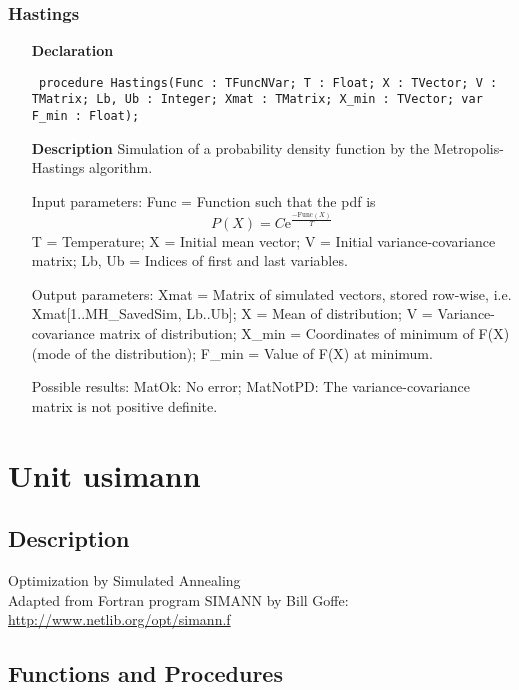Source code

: \documentclass[12pt,a4paper,oneside]{report}
\newcommand{\euler}{\mathrm{e}}
\newcommand{\declarationitem}[1]{\textbf{#1}}
\newcommand{\descriptiontitle}[1]{\textbf{#1}}
\newcommand{\code}[1]{\texttt{#1}}
\begin{document}
\subsubsection{Hastings}
\label{umcmc-Hastings}
\begin{itemize}\item[\declarationitem{Declaration}\hfill]
	\begin{flushleft}
		\code{
			procedure Hastings(Func : TFuncNVar; T : Float; X : TVector; V : TMatrix; Lb, Ub : Integer; Xmat : TMatrix; X{\_}min : TVector; var F{\_}min : Float);}
		
	\end{flushleft}
	
	\par
	\item[\descriptiontitle{Description}]
	Simulation of a probability density function by the Metropolis{-}Hastings algorithm.
	
	Input parameters: Func = Function such that the pdf is 
	$$
	P(X) = C \euler^\frac{-\textrm{Func}(X)}{T}
	$$ 
	T = Temperature; X = Initial mean vector; V = Initial variance{-}covariance matrix; Lb, Ub = Indices of first and last variables.
	
	Output parameters: Xmat = Matrix of simulated vectors, stored row{-}wise, i.e. Xmat[1..MH{\_}SavedSim, Lb..Ub]; X = Mean of distribution; V = Variance{-}covariance matrix of distribution; X{\_}min = Coordinates of minimum of F(X) (mode of the distribution); F{\_}min = Value of F(X) at minimum.
	
	Possible results: MatOk: No error; MatNotPD: The variance{-}covariance matrix is not positive definite.
\end{itemize}
\section{Unit usimann}
\label{usimann}
\subsection{Description}
Optimization by Simulated Annealing\\ 
Adapted from Fortran program SIMANN by Bill Goffe:\\ 
\href{http://www.netlib.org/opt/simann.f}{http://www.netlib.org/opt/simann.f} 
\subsection{Functions and Procedures}
\end{document}
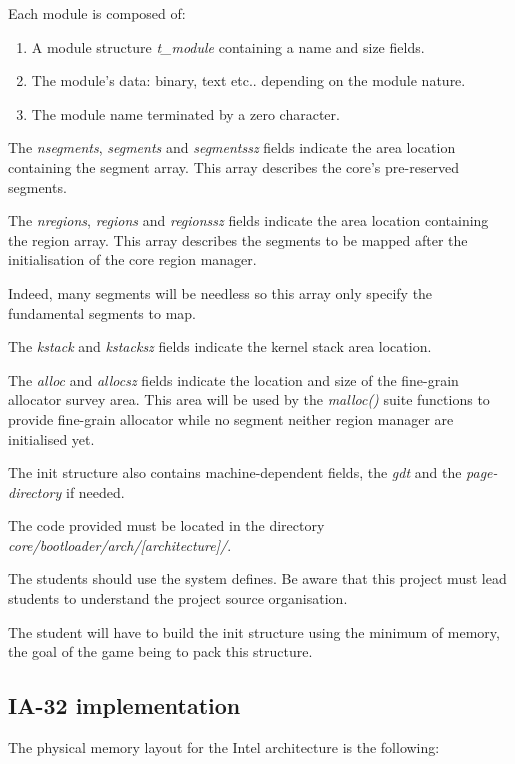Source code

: Each module is composed of:

\begin{enumerate}
  \item
    A module structure \textit{t\_module} containing a name and size fields.
  \item
    The module's data: binary, text etc.. depending on the module nature.
  \item
    The module name terminated by a zero character.
\end{enumerate}

The \textit{nsegments}, \textit{segments} and \textit{segmentssz} fields
indicate the area location containing the segment array. This array
describes the core's pre-reserved segments.

The \textit{nregions}, \textit{regions} and \textit{regionssz} fields
indicate the area location containing the region array. This array
describes the segments to be mapped after the initialisation of the
core region manager.

Indeed, many segments will be needless so this array only specify the
fundamental segments to map.

The \textit{kstack} and \textit{kstacksz} fields indicate the kernel
stack area location.

The \textit{alloc} and \textit{allocsz} fields indicate the location
and size of the fine-grain allocator survey area. This area will be
used by the \textit{malloc()} suite functions to provide fine-grain
allocator while no segment neither region manager are initialised yet.

The  init  structure   also  contains  machine-dependent  fields,  the
\textit{gdt} and the \textit{page-directory} if needed.

The code provided must be located in the directory
\textit{core/bootloader/arch/[architecture]/}.

The students should use the system defines. Be aware that this project
must lead students to understand the project source organisation.

The student will have to build the init structure using the minimum
of memory, the goal of the game being to pack this structure.

%
%

\subsection{IA-32 implementation}

The physical memory layout for the Intel architecture is the following:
# # # # # # #
Exercise goal:
In the records above, find each line with the string "area" and list it.

Output:
indicate the area location containing the segment array. This array
indicate the area location containing the region array. This array
stack area location.
and size of the fine-grain allocator survey area. This area will be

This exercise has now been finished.